Adapting from a play-text is usually a difficult task. Especially when taking a naturalistic piece with unities of time and place, it becomes difficult to shake off that theatrical form. Engaging though It's Only The End Of The World is, it doesn't really succeed in finding anything cinematic to add any real depth to the text itself. The scenes are long, as you might expect, so Dolan has attempted to insert short montage sequences and flashbacks to broaden our understanding of the family more, but to limited effect. Clashing somewhat with the length of the scenes between which these are sandwiched, they feel tacked on as only a vague attempt to justify crossing mediums.

Similarly, it becomes obvious early on that Louis is going to have a one-on-one scene with each of the characters, climaxing with his confrontation with Antoine and a family stand-off. Formulaic right until the 89th minute, this recipe is somewhat over-simple, feeling like a simplified ode to American Beauty. 'Canadian Beauty', maybe? But then came the final shot, which still baffles me now. And if anybody has any theories about that, I would LOVE to hear them.

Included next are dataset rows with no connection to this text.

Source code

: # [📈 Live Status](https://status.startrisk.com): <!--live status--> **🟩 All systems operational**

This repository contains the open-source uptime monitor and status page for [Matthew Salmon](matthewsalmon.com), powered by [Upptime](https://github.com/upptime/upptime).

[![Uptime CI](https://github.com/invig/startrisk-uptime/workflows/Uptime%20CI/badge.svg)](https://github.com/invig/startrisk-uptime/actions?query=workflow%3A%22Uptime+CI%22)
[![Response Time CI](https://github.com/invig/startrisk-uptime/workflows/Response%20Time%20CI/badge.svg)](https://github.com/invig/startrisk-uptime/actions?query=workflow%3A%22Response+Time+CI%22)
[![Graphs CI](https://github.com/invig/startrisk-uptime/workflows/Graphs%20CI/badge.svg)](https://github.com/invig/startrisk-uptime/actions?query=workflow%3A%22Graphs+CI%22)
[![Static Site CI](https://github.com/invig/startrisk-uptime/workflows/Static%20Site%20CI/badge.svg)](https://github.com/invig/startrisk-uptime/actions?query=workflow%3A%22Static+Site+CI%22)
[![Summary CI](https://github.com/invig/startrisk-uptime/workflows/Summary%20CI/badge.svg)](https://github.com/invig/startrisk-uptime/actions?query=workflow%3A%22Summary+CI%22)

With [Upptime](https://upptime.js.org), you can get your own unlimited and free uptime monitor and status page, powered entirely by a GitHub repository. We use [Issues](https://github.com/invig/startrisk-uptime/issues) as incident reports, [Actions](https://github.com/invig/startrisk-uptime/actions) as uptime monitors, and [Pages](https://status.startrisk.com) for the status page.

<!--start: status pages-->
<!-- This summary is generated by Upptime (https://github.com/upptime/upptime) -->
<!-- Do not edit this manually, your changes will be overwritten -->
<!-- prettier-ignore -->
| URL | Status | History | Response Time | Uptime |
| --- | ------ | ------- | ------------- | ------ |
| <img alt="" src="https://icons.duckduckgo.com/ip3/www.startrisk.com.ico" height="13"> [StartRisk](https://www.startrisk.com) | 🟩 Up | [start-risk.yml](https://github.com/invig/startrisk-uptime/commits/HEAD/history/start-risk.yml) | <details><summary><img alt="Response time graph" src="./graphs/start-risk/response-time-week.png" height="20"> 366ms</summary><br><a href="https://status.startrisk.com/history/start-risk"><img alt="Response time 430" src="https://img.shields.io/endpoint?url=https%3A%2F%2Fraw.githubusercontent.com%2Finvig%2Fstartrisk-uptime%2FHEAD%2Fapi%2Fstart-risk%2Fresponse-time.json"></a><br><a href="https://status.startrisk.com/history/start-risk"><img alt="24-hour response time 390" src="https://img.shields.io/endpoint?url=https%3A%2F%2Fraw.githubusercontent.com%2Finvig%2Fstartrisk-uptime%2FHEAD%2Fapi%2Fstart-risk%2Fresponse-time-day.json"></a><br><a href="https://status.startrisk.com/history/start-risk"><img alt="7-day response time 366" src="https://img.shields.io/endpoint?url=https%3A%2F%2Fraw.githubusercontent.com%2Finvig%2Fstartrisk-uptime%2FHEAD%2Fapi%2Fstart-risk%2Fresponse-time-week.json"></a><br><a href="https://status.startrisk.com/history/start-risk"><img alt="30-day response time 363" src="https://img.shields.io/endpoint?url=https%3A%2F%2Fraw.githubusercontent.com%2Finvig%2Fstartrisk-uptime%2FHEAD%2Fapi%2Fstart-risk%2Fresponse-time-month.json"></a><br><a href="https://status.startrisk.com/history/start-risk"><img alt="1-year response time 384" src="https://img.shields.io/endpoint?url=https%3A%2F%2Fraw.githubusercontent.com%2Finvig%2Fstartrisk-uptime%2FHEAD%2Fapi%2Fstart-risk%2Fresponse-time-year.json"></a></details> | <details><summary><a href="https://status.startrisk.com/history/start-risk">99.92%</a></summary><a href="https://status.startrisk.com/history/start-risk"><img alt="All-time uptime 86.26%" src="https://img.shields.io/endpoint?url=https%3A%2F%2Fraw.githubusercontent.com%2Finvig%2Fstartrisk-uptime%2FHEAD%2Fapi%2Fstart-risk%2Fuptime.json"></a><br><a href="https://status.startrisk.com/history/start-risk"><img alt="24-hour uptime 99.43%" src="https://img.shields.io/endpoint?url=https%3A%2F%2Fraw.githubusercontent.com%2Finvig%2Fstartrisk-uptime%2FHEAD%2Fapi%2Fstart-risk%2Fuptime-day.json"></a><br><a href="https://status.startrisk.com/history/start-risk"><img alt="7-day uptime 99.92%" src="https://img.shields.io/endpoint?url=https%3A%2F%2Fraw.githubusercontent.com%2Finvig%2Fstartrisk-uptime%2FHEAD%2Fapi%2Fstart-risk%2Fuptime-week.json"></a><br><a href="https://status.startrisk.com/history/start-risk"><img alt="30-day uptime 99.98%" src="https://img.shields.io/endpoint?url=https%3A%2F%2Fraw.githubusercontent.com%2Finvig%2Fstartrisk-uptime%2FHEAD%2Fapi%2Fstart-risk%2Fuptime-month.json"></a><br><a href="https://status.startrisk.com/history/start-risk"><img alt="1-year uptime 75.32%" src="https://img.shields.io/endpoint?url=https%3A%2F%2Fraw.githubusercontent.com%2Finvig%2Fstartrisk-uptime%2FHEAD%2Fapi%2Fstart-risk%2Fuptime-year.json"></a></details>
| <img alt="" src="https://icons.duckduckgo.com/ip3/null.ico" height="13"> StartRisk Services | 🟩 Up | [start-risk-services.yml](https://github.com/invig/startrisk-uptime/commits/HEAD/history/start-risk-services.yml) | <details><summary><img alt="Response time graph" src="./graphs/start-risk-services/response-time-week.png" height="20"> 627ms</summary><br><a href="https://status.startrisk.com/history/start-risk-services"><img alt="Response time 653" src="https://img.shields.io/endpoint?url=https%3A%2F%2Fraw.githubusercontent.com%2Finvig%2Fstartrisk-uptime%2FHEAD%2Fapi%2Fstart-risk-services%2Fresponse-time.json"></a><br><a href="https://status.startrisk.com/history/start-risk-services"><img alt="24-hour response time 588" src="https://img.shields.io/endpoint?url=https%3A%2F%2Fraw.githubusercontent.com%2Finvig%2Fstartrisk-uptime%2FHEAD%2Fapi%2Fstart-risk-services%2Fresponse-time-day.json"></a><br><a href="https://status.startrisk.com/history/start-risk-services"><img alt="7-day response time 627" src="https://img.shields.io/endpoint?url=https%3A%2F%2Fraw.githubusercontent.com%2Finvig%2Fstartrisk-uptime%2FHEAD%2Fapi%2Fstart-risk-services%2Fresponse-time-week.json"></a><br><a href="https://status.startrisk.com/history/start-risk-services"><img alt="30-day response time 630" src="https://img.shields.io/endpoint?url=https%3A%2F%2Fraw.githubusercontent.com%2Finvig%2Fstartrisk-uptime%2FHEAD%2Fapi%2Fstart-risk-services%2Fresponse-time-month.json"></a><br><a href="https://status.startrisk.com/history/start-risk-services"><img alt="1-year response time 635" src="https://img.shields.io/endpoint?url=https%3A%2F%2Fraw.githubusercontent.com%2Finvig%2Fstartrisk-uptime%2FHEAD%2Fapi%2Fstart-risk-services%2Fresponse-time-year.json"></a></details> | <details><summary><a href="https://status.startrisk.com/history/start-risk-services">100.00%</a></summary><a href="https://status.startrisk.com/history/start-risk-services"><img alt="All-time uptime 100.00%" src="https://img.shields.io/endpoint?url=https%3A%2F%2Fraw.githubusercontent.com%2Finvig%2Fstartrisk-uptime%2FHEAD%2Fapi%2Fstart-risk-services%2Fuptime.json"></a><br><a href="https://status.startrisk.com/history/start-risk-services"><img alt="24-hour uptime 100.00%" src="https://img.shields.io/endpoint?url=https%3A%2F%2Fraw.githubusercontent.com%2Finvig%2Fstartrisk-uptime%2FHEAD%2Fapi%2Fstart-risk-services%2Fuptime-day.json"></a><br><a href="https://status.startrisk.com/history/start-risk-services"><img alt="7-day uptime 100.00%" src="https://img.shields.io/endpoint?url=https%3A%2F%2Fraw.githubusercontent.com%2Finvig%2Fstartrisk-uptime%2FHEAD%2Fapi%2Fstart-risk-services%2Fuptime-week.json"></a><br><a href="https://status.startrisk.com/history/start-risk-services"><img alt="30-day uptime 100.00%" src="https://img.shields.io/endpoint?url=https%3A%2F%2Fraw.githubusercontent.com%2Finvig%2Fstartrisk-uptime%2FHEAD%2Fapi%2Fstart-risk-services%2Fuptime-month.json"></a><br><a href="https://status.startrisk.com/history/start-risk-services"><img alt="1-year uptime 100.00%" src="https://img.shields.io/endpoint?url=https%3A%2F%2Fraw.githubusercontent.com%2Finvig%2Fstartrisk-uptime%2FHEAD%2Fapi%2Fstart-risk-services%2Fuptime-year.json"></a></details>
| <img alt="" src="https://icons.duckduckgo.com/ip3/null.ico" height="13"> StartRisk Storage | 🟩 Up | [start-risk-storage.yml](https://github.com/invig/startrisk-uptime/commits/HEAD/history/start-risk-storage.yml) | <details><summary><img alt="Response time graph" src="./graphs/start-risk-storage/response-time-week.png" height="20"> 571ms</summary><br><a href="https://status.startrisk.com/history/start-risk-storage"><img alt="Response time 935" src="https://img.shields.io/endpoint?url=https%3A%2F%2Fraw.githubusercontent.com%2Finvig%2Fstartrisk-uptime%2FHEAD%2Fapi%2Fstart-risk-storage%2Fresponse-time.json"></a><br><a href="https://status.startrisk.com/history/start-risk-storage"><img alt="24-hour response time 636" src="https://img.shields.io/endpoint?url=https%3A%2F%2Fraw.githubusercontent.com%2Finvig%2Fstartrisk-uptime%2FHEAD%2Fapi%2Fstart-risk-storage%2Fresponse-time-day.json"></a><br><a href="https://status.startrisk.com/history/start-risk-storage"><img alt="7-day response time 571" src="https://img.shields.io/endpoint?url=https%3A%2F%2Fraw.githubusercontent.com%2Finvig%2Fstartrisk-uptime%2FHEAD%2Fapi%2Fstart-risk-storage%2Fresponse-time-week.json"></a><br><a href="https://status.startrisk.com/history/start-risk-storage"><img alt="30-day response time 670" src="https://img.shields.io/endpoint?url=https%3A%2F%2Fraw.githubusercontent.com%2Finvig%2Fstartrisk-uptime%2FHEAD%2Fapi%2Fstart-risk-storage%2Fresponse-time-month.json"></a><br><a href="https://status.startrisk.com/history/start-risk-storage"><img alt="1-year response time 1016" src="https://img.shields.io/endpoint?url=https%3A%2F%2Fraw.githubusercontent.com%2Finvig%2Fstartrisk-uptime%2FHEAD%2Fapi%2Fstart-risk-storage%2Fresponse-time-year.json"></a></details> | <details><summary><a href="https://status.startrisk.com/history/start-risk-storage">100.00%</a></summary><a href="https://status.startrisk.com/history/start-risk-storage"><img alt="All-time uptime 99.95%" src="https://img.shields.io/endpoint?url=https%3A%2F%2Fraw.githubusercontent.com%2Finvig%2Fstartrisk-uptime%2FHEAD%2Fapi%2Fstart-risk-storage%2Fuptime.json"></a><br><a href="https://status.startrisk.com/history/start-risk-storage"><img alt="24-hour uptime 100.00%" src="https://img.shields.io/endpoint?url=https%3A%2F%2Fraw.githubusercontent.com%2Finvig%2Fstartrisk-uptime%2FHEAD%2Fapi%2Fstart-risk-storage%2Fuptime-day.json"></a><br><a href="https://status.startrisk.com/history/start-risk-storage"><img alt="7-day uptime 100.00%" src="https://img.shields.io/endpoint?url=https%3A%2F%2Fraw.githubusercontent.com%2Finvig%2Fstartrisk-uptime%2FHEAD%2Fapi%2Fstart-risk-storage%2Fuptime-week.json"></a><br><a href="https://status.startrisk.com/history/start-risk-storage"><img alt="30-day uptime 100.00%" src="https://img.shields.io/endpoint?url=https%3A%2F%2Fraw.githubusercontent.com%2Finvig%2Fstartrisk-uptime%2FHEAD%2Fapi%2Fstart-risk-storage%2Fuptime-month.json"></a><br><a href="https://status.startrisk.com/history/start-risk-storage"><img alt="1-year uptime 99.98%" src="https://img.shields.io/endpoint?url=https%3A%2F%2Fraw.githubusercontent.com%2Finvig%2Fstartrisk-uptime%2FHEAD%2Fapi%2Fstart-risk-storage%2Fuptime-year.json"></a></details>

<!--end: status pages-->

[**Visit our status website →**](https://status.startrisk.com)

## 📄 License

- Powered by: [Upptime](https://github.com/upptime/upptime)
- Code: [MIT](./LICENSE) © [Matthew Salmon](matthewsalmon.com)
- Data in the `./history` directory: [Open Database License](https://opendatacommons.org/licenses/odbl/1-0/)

For a film about AIDS (though Ulliel never states it, it's pretty clear this is the disease he is suffering from), it's interesting to see this used as a backdrop against which the other stories are played out, instead of vice versa. And while the characters assume that Louis left home because of his sexuality, it's refreshing to see that it's not homosexuality that's actually the issue here, it's the abuse of his older brother. So as a 'gay film', it's actually a film that is only incidentally gay, just like Dolan's previous work.

It's Only The End Of The World is an interesting movie with a handful of fantastic performances. Though I'm yet to see Cotillard turn in a bad performance, this is definitely one of her strongest to date. And Gaspard Ulliel (the sexiest man to have played Hannibal Lector) has blossomed from teen idol to serious actor flawlessly. Though not to the standard of Dolan's earlier films, it makes for engaging viewing... especially if you like watching people scream at each other.